In the case Coleman v. Republic, decided by this Court on December 18[1913] LRSC 15; , 1913, 2 L.L.R. 137, the point before the Court for decision was :

 

“The Clerk of the trial court did not issue the notice of appeal within sixty days from the date of final judgment.”

 

Mr. Justice McCants-Stewart speaking for the Court said :

 

“The statute provides that upon the signing of the bill of exceptions and the approval of the appeal bond by the trial judge, the clerk of the trial court shall ‘forthwith’ issue the notice of appeal and such notice shall complete the appeal. The moving party contended that this notice of appeal must be issued within sixty days as this is the time fixed by the statute within which the appellant must perform the last act on his part in connection with the appeal, namely, the filing of the appeal bond duly approved by the trial judge.

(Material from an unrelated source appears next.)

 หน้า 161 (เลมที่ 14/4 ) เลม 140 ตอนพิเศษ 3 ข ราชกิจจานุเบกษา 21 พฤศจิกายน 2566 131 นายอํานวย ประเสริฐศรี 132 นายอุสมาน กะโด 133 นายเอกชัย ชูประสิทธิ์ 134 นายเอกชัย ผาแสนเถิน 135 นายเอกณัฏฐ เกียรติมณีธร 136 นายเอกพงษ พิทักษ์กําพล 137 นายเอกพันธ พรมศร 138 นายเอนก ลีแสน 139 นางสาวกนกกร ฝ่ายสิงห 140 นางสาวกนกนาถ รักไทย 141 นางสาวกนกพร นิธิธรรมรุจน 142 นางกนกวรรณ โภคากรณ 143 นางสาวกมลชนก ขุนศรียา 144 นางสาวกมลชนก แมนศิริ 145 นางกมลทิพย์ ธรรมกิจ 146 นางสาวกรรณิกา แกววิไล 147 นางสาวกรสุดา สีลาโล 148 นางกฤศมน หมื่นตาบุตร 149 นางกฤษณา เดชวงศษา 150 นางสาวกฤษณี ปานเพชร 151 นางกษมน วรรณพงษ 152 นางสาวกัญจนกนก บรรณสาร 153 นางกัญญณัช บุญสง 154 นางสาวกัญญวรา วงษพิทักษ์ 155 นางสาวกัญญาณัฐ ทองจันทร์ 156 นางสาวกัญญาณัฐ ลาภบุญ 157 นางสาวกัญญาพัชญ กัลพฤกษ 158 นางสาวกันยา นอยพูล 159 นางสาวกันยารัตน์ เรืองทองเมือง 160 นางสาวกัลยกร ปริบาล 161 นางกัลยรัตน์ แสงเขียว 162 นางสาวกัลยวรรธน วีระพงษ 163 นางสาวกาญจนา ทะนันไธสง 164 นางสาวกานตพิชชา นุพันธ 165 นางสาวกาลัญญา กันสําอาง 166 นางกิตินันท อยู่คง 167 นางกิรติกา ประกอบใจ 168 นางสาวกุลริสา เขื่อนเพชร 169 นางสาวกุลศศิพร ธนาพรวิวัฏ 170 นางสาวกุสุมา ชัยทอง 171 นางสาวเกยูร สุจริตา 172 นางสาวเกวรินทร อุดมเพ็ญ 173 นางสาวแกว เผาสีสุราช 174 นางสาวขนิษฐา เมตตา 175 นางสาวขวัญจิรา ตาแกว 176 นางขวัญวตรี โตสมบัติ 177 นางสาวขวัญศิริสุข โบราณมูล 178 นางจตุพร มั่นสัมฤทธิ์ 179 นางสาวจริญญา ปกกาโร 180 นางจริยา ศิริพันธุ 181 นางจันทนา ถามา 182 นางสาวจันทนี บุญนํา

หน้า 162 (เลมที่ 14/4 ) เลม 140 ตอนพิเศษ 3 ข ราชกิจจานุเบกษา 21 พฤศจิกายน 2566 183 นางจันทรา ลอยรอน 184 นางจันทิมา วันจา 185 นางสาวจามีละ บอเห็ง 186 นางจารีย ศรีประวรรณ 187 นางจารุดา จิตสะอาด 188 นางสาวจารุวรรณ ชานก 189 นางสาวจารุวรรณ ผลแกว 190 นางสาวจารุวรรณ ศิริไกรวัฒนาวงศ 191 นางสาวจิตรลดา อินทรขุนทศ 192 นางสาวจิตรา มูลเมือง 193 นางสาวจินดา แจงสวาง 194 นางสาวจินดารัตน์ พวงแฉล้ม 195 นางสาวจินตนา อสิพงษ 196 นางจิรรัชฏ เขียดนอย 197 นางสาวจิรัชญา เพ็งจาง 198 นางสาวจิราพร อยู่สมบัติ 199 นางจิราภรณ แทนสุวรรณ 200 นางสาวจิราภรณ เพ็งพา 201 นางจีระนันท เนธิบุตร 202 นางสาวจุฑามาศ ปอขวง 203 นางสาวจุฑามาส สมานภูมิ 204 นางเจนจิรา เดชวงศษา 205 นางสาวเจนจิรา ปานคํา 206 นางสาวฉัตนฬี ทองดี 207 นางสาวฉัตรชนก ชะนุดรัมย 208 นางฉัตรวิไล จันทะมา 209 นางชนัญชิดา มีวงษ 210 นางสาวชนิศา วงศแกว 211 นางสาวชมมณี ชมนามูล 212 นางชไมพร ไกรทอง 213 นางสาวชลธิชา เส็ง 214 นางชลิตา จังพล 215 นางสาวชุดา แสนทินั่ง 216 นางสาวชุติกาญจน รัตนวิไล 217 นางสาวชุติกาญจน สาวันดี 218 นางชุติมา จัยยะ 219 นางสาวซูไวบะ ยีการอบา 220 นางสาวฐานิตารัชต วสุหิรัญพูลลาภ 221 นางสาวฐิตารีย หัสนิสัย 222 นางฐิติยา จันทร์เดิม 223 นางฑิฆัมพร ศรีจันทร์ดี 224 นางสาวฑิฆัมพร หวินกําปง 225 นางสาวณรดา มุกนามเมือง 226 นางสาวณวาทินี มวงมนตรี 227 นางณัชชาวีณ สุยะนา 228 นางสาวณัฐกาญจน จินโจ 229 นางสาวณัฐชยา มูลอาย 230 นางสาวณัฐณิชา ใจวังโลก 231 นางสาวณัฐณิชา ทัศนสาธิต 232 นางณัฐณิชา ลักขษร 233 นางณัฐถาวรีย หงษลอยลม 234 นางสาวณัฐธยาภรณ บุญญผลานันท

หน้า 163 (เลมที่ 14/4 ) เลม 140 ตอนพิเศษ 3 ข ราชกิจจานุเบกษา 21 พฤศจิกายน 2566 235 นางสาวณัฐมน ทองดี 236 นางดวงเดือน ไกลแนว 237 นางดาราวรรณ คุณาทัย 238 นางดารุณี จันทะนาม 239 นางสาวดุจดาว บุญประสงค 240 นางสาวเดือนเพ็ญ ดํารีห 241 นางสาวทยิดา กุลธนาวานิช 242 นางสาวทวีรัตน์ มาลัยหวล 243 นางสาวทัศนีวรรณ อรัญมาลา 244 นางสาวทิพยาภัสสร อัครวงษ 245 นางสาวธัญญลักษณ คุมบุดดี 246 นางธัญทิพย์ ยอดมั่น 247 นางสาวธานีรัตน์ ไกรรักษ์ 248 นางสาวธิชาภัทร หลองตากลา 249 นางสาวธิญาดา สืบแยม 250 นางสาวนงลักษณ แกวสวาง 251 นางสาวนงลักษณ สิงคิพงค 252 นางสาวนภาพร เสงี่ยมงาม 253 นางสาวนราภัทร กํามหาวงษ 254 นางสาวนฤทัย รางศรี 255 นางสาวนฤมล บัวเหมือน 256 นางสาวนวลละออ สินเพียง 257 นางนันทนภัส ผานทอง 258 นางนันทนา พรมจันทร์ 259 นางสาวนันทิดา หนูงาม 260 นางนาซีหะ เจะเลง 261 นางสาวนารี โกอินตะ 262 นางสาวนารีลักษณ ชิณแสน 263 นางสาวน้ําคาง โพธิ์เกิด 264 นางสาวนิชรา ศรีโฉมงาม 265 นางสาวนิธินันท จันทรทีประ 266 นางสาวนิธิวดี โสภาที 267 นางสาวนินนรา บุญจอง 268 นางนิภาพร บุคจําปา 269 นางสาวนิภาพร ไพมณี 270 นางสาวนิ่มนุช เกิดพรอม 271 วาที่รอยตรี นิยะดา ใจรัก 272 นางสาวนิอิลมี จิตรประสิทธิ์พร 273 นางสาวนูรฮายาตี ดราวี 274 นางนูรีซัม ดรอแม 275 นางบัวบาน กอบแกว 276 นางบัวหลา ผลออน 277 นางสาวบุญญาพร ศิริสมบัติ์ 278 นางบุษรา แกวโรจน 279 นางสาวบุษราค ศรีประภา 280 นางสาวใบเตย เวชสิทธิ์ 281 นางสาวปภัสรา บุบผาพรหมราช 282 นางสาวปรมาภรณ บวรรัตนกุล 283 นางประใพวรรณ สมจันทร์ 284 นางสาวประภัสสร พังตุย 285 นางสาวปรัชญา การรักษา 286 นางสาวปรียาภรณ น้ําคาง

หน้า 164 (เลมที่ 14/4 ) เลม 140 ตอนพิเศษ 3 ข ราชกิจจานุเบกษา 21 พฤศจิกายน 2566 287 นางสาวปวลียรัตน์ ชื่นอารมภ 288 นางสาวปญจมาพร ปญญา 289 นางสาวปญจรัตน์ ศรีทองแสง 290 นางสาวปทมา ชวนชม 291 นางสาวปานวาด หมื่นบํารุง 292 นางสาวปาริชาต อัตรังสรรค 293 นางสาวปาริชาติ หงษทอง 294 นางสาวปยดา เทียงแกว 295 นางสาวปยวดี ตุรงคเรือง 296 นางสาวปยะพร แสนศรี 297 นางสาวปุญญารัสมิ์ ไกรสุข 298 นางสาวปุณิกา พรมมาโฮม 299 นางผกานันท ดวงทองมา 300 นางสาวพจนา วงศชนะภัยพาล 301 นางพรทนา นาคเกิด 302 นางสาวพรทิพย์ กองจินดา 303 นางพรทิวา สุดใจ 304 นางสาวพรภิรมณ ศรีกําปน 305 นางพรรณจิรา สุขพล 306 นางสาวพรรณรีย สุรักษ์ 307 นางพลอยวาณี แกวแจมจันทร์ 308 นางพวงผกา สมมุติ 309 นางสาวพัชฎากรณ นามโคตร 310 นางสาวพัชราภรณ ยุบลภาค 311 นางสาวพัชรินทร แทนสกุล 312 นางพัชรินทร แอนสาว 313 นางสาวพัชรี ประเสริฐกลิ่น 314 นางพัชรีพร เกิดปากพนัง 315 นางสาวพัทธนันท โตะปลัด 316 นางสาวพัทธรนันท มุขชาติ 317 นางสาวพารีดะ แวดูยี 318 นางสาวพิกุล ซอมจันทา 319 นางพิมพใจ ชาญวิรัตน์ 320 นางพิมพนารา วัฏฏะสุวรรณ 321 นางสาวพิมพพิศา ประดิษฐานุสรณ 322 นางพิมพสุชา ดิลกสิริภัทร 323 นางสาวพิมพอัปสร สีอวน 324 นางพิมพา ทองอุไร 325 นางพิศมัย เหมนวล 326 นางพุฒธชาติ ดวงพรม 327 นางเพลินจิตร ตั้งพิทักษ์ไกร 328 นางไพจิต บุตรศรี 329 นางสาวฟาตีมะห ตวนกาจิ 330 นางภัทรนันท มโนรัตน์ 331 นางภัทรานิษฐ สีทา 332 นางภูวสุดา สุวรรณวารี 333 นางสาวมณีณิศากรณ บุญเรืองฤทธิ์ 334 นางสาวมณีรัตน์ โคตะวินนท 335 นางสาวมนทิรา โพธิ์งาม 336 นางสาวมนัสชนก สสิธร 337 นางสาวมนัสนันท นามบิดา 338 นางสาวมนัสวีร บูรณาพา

The Attorney General conceded on the argument, however, that under certain circumstances the clerk could issue notice of appeal after sixty days but that he would be compelled to show that a pressure of business in his office prevented him from doing so within the sixty days.

 

“Now such an admission itself is fatal to the contention that this appeal should be dismissed, and we could well deny the motion on such admission, but it may guide us in all such proceedings in the future if we would consider what is the meaning of the word `forthwith’ when applied to the discharge of a duty enjoined upon a public officer.” [1913] LRSC 15; 2 L.L.R. 137, 3 Lib. Semi-Ann. Ser. 4-5 (1913).

 

After commenting extensively upon the flexibility of the term “forthwith,” the motion to dismiss the appeal in the case cited was denied.

 

It appears to me therefore that we have both law and precedent for dismissing the motion in this case and allowing the appeal ; hence my dissent to the judgment of the majority of my colleagues.